Your objective: Reproduce every record below exactly, without the pictures.

Data excerpts:
-------
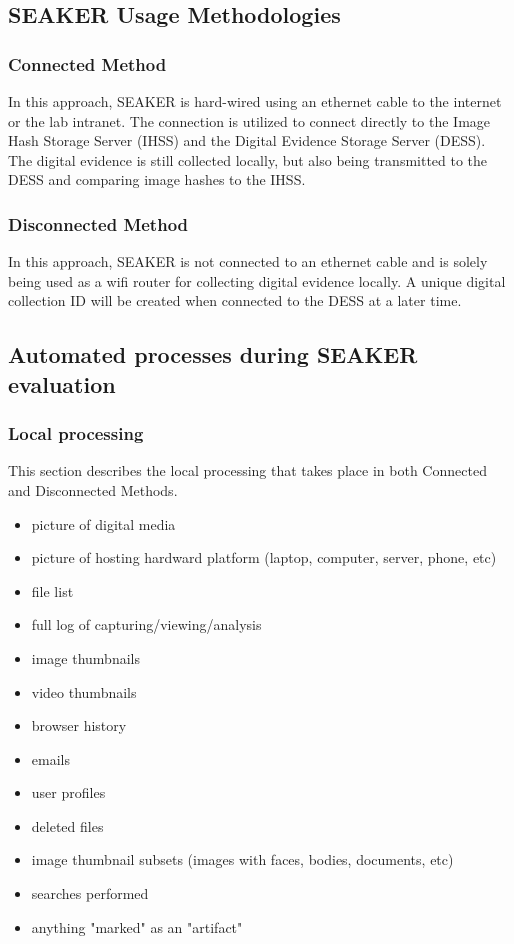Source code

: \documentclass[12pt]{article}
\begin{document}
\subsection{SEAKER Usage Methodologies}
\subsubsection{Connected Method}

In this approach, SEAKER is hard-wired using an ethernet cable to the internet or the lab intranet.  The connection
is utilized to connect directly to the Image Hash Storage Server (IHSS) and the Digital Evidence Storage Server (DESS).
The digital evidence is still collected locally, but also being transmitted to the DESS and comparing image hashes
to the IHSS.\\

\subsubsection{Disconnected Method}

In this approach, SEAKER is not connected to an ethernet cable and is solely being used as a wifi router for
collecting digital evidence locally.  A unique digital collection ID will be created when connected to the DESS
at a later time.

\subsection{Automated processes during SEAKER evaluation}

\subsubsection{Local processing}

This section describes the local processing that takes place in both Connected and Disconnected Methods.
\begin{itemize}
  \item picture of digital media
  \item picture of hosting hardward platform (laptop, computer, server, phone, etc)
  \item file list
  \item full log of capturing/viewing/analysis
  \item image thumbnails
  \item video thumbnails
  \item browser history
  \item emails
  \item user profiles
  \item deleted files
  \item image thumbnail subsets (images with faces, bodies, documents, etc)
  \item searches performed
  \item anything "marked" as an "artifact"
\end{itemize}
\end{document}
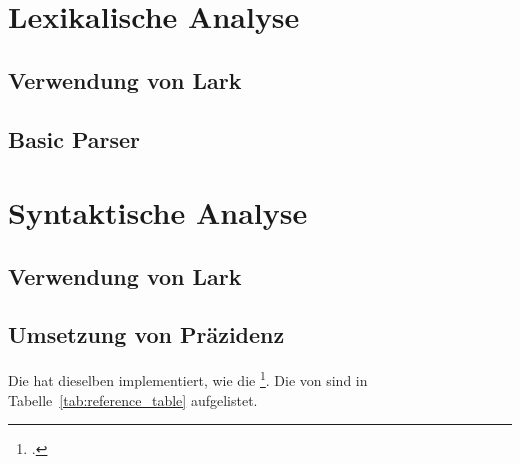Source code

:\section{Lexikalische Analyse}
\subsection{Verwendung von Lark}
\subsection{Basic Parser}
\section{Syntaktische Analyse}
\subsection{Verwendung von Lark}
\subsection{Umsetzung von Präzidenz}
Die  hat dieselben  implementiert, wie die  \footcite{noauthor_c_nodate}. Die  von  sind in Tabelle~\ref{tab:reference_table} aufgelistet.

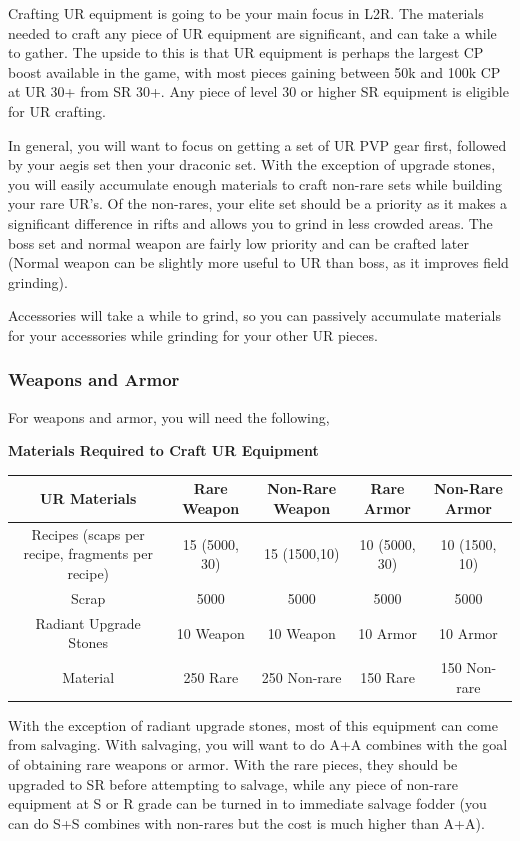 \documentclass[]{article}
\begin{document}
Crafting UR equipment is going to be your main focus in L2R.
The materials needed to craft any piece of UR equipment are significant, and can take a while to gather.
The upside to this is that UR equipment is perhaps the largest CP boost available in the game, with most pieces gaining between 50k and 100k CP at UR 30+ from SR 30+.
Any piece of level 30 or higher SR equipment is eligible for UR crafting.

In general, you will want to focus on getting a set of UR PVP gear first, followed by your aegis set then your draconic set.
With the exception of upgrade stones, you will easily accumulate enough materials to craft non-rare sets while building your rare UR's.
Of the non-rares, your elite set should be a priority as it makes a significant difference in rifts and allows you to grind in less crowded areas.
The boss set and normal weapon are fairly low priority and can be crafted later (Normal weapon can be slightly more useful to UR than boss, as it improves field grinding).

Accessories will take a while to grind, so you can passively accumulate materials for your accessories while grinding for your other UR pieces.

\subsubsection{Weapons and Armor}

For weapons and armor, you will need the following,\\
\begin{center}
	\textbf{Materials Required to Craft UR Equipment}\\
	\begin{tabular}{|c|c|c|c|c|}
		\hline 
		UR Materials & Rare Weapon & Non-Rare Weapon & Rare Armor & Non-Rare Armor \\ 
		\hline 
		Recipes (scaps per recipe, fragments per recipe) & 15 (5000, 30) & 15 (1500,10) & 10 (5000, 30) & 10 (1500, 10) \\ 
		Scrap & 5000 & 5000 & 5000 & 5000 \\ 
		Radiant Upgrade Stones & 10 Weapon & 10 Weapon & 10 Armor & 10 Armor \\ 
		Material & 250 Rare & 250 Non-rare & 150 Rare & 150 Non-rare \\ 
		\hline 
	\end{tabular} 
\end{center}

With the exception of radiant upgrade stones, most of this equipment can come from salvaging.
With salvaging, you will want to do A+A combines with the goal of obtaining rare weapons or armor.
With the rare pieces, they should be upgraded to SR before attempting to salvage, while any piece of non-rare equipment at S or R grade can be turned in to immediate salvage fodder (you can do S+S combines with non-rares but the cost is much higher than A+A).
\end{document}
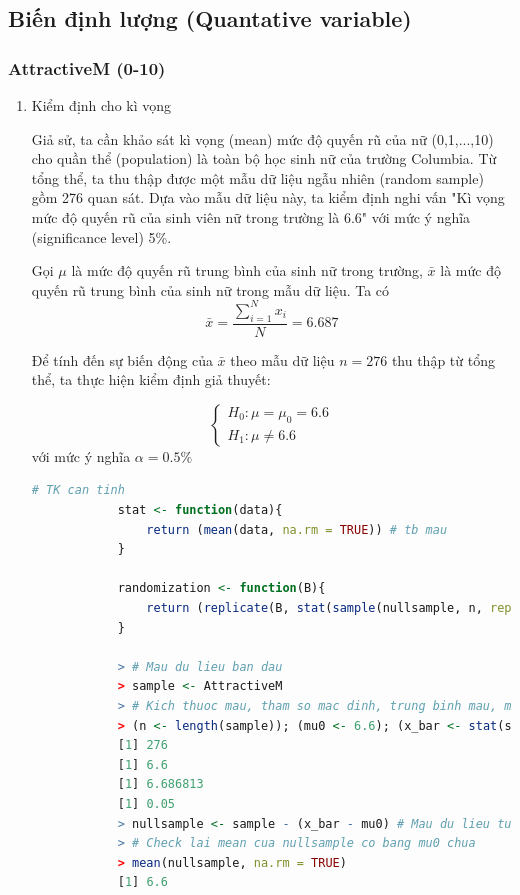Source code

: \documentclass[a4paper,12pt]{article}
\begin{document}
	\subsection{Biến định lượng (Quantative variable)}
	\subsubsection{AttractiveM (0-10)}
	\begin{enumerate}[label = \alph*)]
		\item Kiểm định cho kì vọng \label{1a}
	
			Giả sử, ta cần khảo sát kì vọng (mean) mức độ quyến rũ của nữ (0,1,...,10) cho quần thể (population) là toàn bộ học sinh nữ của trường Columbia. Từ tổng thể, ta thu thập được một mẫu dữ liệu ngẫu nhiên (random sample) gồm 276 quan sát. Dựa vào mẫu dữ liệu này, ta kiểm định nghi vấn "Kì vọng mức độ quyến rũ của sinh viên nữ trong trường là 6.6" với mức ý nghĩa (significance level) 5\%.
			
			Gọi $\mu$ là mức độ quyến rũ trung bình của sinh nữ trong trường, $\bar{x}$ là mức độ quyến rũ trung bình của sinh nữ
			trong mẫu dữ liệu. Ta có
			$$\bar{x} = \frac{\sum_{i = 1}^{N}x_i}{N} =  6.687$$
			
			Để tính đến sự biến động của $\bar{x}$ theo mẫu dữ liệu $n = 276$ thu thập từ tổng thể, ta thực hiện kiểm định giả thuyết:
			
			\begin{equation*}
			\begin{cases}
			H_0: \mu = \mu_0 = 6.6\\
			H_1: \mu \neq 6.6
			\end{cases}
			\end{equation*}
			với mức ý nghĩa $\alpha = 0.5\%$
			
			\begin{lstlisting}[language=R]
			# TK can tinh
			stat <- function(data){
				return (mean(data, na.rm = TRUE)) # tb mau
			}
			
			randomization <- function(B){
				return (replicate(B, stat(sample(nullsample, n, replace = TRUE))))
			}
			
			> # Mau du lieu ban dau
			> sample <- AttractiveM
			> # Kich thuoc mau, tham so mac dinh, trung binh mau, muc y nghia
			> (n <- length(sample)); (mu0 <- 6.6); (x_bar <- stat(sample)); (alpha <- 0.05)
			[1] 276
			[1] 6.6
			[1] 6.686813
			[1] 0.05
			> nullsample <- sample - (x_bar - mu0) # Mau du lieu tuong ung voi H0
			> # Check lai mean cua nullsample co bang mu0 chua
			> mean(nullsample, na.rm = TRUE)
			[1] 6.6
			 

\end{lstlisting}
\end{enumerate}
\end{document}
-------
Answer for this exercise:
Source code

: \documentclass[12pt]{article}
\begin{document}
\subsection{SEAKER Usage Methodologies}
\subsubsection{Connected Method}

In this approach, SEAKER is hard-wired using an ethernet cable to the internet or the lab intranet.  The connection
is utilized to connect directly to the Image Hash Storage Server (IHSS) and the Digital Evidence Storage Server (DESS).
The digital evidence is still collected locally, but also being transmitted to the DESS and comparing image hashes
to the IHSS.\\

\subsubsection{Disconnected Method}

In this approach, SEAKER is not connected to an ethernet cable and is solely being used as a wifi router for
collecting digital evidence locally.  A unique digital collection ID will be created when connected to the DESS
at a later time.

\subsection{Automated processes during SEAKER evaluation}

\subsubsection{Local processing}

This section describes the local processing that takes place in both Connected and Disconnected Methods.
\begin{itemize}
  \item picture of digital media
  \item picture of hosting hardward platform (laptop, computer, server, phone, etc)
  \item file list
  \item full log of capturing/viewing/analysis
  \item image thumbnails
  \item video thumbnails
  \item browser history
  \item emails
  \item user profiles
  \item deleted files
  \item image thumbnail subsets (images with faces, bodies, documents, etc)
  \item searches performed
  \item anything "marked" as an "artifact"
\end{itemize}
\end{document}
Source code

:\section{Lexikalische Analyse}
\subsection{Verwendung von Lark}
\subsection{Basic Parser}
\section{Syntaktische Analyse}
\subsection{Verwendung von Lark}
\subsection{Umsetzung von Präzidenz}
Die  hat dieselben  implementiert, wie die  \footcite{noauthor_c_nodate}. Die  von  sind in Tabelle~\ref{tab:reference_table} aufgelistet.

 \documentclass[]{article}
\begin{document}
Crafting UR equipment is going to be your main focus in L2R.
The materials needed to craft any piece of UR equipment are significant, and can take a while to gather.
The upside to this is that UR equipment is perhaps the largest CP boost available in the game, with most pieces gaining between 50k and 100k CP at UR 30+ from SR 30+.
Any piece of level 30 or higher SR equipment is eligible for UR crafting.

In general, you will want to focus on getting a set of UR PVP gear first, followed by your aegis set then your draconic set.
With the exception of upgrade stones, you will easily accumulate enough materials to craft non-rare sets while building your rare UR's.
Of the non-rares, your elite set should be a priority as it makes a significant difference in rifts and allows you to grind in less crowded areas.
The boss set and normal weapon are fairly low priority and can be crafted later (Normal weapon can be slightly more useful to UR than boss, as it improves field grinding).

Accessories will take a while to grind, so you can passively accumulate materials for your accessories while grinding for your other UR pieces.

\subsubsection{Weapons and Armor}

For weapons and armor, you will need the following,\\
\begin{center}
	\textbf{Materials Required to Craft UR Equipment}\\
	\begin{tabular}{|c|c|c|c|c|}
		\hline 
		UR Materials & Rare Weapon & Non-Rare Weapon & Rare Armor & Non-Rare Armor \\ 
		\hline 
		Recipes (scaps per recipe, fragments per recipe) & 15 (5000, 30) & 15 (1500,10) & 10 (5000, 30) & 10 (1500, 10) \\ 
		Scrap & 5000 & 5000 & 5000 & 5000 \\ 
		Radiant Upgrade Stones & 10 Weapon & 10 Weapon & 10 Armor & 10 Armor \\ 
		Material & 250 Rare & 250 Non-rare & 150 Rare & 150 Non-rare \\ 
		\hline 
	\end{tabular} 
\end{center}

With the exception of radiant upgrade stones, most of this equipment can come from salvaging.
With salvaging, you will want to do A+A combines with the goal of obtaining rare weapons or armor.
With the rare pieces, they should be upgraded to SR before attempting to salvage, while any piece of non-rare equipment at S or R grade can be turned in to immediate salvage fodder (you can do S+S combines with non-rares but the cost is much higher than A+A).
\end{document}
Source code

: \documentclass[a4paper,12pt]{article}
\begin{document}
	\subsection{Biến định lượng (Quantative variable)}
	\subsubsection{AttractiveM (0-10)}
	\begin{enumerate}[label = \alph*)]
		\item Kiểm định cho kì vọng \label{1a}
	
			Giả sử, ta cần khảo sát kì vọng (mean) mức độ quyến rũ của nữ (0,1,...,10) cho quần thể (population) là toàn bộ học sinh nữ của trường Columbia. Từ tổng thể, ta thu thập được một mẫu dữ liệu ngẫu nhiên (random sample) gồm 276 quan sát. Dựa vào mẫu dữ liệu này, ta kiểm định nghi vấn "Kì vọng mức độ quyến rũ của sinh viên nữ trong trường là 6.6" với mức ý nghĩa (significance level) 5\%.
			
			Gọi $\mu$ là mức độ quyến rũ trung bình của sinh nữ trong trường, $\bar{x}$ là mức độ quyến rũ trung bình của sinh nữ
			trong mẫu dữ liệu. Ta có
			$$\bar{x} = \frac{\sum_{i = 1}^{N}x_i}{N} =  6.687$$
			
			Để tính đến sự biến động của $\bar{x}$ theo mẫu dữ liệu $n = 276$ thu thập từ tổng thể, ta thực hiện kiểm định giả thuyết:
			
			\begin{equation*}
			\begin{cases}
			H_0: \mu = \mu_0 = 6.6\\
			H_1: \mu \neq 6.6
			\end{cases}
			\end{equation*}
			với mức ý nghĩa $\alpha = 0.5\%$
			
			\begin{lstlisting}[language=R]
			# TK can tinh
			stat <- function(data){
				return (mean(data, na.rm = TRUE)) # tb mau
			}
			
			randomization <- function(B){
				return (replicate(B, stat(sample(nullsample, n, replace = TRUE))))
			}
			
			> # Mau du lieu ban dau
			> sample <- AttractiveM
			> # Kich thuoc mau, tham so mac dinh, trung binh mau, muc y nghia
			> (n <- length(sample)); (mu0 <- 6.6); (x_bar <- stat(sample)); (alpha <- 0.05)
			[1] 276
			[1] 6.6
			[1] 6.686813
			[1] 0.05
			> nullsample <- sample - (x_bar - mu0) # Mau du lieu tuong ung voi H0
			> # Check lai mean cua nullsample co bang mu0 chua
			> mean(nullsample, na.rm = TRUE)
			[1] 6.6
			 

\end{lstlisting}
\end{enumerate}
\end{document}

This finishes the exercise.